What to do>
From the records below, extract only the lines running from the line with "concerne que l'apprenant." to the line with "Cette liste est", both lines included, reproducing them exactly.

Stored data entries

########################################

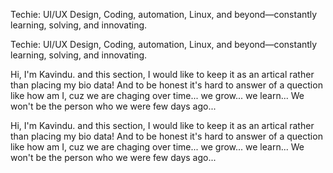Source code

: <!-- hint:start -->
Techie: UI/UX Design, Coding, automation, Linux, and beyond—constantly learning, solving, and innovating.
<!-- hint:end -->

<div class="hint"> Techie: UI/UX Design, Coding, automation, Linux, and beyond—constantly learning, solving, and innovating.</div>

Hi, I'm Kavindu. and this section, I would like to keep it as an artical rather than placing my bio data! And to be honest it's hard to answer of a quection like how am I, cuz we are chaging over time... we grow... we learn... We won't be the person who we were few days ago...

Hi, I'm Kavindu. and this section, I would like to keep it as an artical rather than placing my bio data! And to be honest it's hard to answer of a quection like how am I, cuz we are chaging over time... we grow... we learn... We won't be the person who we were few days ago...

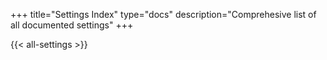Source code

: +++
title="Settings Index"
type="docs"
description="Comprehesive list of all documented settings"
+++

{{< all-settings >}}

########################################

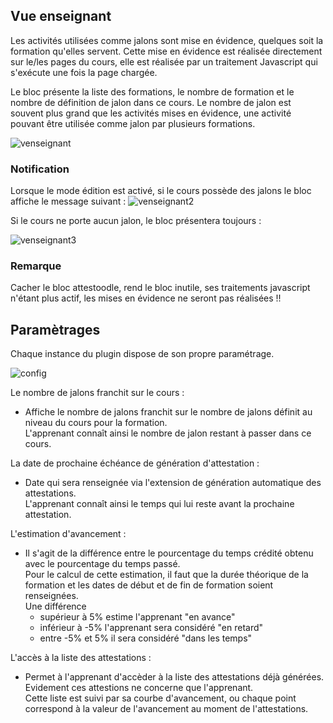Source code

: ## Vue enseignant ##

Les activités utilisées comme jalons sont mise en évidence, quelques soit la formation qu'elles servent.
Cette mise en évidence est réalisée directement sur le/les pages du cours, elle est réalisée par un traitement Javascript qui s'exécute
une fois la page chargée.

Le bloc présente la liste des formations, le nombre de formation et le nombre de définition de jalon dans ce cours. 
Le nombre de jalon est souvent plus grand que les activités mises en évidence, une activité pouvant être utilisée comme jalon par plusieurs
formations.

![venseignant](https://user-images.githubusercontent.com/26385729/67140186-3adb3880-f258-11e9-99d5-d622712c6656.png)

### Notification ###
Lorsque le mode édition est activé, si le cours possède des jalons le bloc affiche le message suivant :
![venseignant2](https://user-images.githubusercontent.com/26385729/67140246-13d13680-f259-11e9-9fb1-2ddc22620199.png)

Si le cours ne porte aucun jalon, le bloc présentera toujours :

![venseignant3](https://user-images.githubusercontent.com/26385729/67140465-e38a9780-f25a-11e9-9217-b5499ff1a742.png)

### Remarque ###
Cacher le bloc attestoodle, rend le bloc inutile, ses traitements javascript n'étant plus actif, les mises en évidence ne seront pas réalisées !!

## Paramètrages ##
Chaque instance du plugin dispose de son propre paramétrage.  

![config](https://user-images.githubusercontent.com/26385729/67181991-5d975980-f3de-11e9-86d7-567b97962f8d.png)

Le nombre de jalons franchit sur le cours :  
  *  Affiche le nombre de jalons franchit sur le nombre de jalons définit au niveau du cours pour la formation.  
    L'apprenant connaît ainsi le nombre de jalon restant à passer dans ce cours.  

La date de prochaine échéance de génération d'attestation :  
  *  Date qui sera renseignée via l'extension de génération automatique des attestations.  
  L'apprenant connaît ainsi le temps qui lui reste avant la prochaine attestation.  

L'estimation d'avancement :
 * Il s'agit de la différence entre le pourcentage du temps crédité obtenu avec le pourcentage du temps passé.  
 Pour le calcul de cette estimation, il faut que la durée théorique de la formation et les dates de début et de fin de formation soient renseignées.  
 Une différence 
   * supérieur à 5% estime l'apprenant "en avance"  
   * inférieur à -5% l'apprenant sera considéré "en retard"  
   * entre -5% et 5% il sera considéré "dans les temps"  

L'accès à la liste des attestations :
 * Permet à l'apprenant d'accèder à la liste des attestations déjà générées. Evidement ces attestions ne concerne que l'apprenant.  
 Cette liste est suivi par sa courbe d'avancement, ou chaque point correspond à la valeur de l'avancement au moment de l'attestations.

########################################

Task result>
 * Permet à l'apprenant d'accèder à la liste des attestations déjà générées. Evidement ces attestions ne concerne que l'apprenant.  
 Cette liste est suivi par sa courbe d'avancement, ou chaque point correspond à la valeur de l'avancement au moment de l'attestations.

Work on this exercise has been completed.